As season 2018 disappears further into the rearview it’s time to look ahead.
The 2018 season opener has to be one of the most exciting in recent memory.
In the first two weeks alone, we’ve seen many of the dominant narratives around rugby league in Australia shattered in the most surprising ways.
The Knights have won two games in a row.
The Storm have lost their first home game and Billy Slater’s 300th game.
Luke Brooks has won more games than James Tedesco, Mitchell Moses and Aaron Woods combined.
The Raiders have lost two games 28-30 to teams they would have coasted over last year.
And Jarryd Hayne hasn’t been able to prevent the Eels from their biggest historic loss to Manly.
Everyone always expects the first week of rugby league to be a bit of a wild card.
No doubt, too, that the last round saw things return to normality on Friday night, with the Roosters coming away with an expected win over the Dogs and the Broncos dealing with their demons after Round 1 by winning the first Queensland Derby of the year.
Yet that just made the rest of the weekend all the more surprising.

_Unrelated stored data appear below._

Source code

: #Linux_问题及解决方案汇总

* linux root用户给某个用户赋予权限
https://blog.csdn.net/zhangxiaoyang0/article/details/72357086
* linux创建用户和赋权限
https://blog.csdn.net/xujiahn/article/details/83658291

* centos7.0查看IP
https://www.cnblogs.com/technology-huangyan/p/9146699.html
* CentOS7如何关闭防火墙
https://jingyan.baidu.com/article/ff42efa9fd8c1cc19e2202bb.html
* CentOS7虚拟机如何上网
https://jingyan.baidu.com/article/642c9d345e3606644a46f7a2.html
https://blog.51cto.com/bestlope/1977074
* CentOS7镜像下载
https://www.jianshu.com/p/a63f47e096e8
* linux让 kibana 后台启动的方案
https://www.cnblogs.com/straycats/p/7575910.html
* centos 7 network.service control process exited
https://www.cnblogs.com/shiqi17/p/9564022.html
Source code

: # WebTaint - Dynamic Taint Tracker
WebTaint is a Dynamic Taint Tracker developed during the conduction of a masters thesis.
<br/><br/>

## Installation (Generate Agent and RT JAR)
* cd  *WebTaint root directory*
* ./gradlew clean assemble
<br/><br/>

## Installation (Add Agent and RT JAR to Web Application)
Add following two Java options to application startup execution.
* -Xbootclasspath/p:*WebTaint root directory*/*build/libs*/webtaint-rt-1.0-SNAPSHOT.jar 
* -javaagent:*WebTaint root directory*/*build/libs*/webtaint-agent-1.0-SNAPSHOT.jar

It may be that we’re looking at a genuine watershed year in rugby league – the kind of year when the balance of power shifts and sets a new blueprint in place for the next five or ten years.

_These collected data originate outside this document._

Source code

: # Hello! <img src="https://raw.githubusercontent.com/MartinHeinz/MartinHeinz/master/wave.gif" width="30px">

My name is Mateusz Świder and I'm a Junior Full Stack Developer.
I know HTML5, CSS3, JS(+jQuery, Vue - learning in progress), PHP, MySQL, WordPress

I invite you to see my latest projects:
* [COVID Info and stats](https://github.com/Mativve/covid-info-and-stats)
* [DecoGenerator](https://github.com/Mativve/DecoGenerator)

To some extent, that’s not surprising, given the enormous number of major player movements – even for the NRL – that took place last year and in the offseason.
Still, I, for one didn’t expect Mitchell Pearce to fire up so quickly at the nights, or for Ivan Cleary’s defensive game plan to reap rewards so rapidly.
The year is all the more intriguing in that there are a number of big questions still open.
How will the Tigers look when Josh Reynolds gets back on the field – and where will he play?
Will Jarryd Hayne eventually settle on centre or fullback, or continue to move between the two? Will he be as much of a nonentity at Parra as he ultimately was at Gold Coast?
Will Kieran Foran be able to make a genuine impact at the Bulldogs? Can he possibly fill Reynolds’ place in terms of team spirit and community building?
The season is all the more intriguing in that there’s still a lot of big clashes we haven’t seen yet – Pearce against the Chooks, Ponga against the Cowboys, Cronk against the Storm, Maloney and Moylan against their previous clubs.
On top of that, 2018 feels like the year when a lot of middle and long-term gestation could start to pay dividends.
Several commentators have held that Nathan Brown has put in one of the best coaching jobs of the last couple of years, building a foundation for Newcastle’s future that might start to reap the rewards in 2018.
Similarly, the addition of Maloney might be the spark that Penrith need to cement Anthony Griffin’s integration of his younger players – Cleary in particular – with his veterans.
And the changing of the guard that Bellamy has been preparing for at Melbourne may get a kick start with Cronk’s untimely departure for the Tricolors.
Even Ivan Cleary’s new team and game plan feels like a long-term effort, so laboriously and tediously did the tail end of last season drag out for Tigers supporters.
In that kind of footy environment, even a win from a major team is going to feel fresh, just because even the top contenders have changed in their relation to the whole.
A Storm premiership feels fundamentally different without Cronk; a Roosters premiership feels fundamentally different with Cronk.
Similarly, teams can latch onto that atmosphere and make the most of it. With so much else changing in 2018, I wouldn’t be surprised if RTS, Johnson and Luke make more of their combination than ever before.
Nor would I be surprised if the Titans bounce back with energy after the relief of dropping Hayne, no matter what their result last week might suggest.
All in all, then, a great year for footy – and one of those exciting years where everything is up for grabs and anything goes.
What do you think is the most unexpected or unpredictable aspect of the 2018 season?